Thank you very much, Mr. Chair. I appreciate your getting this on the agenda.
I made a couple of comments earlier about the proceedings here. I think that what happened after I made those comments goes on to reinforce--and I think by the end of this meeting it ought to be crystal clear to anybody watching--that we do not have the means, the structure, the ability to do justice to the kind of investigation that needs to be done. But I also want to say that as far as the NDP is concerned, the appointment by the government of a contract person to conduct some investigation is equally unable to rise to the task. I believe we need a public inquiry under the Inquiries Act, for a number of reasons.
One, this individual has no legislative authority, no legal authority, no investigative authority that can be based on anything where Parliament has the power to give someone to do something. That's why we have the Inquiries Act. That means, Chair, that unless it's under this act, witnesses will not necessarily be under oath, and there will not be the ability to summon individuals to come. Certainly those who are outside government wouldn't have to pay any attention. The Inquiries Act allows summons that would supercede the Privacy Act and other matters that could hide information that needs to come out. Under a public inquiry, they'd have the ability to pierce through that.
It's far more arm's length. Certainly a retired judge would have a lot better standing in our mind, as opposition people. Notwithstanding that I don't know the individual personally involved, it's an appointee of the government with a limited track record. And even it has some questions around it, although I'm not going to focus on that a lot. It's not the greatest choice in the world, but it's a bad process.
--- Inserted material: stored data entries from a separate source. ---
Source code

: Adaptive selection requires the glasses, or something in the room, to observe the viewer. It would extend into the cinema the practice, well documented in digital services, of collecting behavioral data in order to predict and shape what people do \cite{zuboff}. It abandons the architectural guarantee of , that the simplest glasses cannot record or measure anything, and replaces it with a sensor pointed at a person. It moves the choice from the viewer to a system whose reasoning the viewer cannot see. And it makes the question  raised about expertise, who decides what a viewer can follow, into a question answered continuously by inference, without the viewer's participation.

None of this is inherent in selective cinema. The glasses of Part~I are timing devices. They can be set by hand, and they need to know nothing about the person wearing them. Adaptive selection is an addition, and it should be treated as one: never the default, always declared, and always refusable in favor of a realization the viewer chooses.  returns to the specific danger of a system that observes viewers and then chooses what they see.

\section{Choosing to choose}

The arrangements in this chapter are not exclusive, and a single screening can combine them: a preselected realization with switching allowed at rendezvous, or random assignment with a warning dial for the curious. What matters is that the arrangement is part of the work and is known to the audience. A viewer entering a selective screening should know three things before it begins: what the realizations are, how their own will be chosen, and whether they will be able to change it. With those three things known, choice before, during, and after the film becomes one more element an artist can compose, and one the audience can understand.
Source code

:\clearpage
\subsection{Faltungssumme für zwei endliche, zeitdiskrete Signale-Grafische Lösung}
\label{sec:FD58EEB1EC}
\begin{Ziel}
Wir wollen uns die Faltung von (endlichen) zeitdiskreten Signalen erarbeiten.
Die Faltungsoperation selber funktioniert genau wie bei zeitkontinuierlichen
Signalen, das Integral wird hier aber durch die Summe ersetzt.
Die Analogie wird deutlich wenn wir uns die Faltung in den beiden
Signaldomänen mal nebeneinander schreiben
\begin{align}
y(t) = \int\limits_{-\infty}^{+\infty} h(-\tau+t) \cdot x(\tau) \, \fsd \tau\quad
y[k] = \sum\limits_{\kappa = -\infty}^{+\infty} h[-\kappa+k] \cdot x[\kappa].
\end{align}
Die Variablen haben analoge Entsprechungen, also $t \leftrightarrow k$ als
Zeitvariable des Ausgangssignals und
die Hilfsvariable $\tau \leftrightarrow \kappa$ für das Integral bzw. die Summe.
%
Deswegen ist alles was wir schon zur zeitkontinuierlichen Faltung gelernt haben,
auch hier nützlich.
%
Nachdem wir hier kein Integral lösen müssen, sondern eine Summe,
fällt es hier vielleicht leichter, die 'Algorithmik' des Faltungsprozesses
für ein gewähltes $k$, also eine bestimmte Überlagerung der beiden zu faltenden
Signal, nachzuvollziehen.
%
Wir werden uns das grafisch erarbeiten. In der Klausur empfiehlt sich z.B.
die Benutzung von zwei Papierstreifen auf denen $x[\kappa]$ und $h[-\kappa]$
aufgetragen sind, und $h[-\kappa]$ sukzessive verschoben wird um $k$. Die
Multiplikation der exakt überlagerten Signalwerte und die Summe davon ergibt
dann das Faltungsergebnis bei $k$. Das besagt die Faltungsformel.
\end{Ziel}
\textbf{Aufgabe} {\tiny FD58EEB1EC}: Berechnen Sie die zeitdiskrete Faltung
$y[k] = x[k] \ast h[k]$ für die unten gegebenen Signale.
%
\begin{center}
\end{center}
I want to emphasize again that there's more protection for the witnesses. We see our witnesses today jumping to get their point of view across when someone has said something that may implicate them, and they want a chance to do that. We do not have the mechanism. It's not a court of law. We need that court of law to do it.
The last thing is that there's nothing at all that guarantees that all documents presented during this review will be kept as part of the permanent record of the investigation. That only happens under the Inquiries Act.
So for good common-sense reasons and good legal reasons, Chair, I hope that at least the majority of this committee...although I'd like to see the government come on side and recognize that we need to say to the minister--and that's what this is--that the investigation he's appointed is not nearly good enough and we need a full public inquiry. That's what the committee is asking the minister to undertake.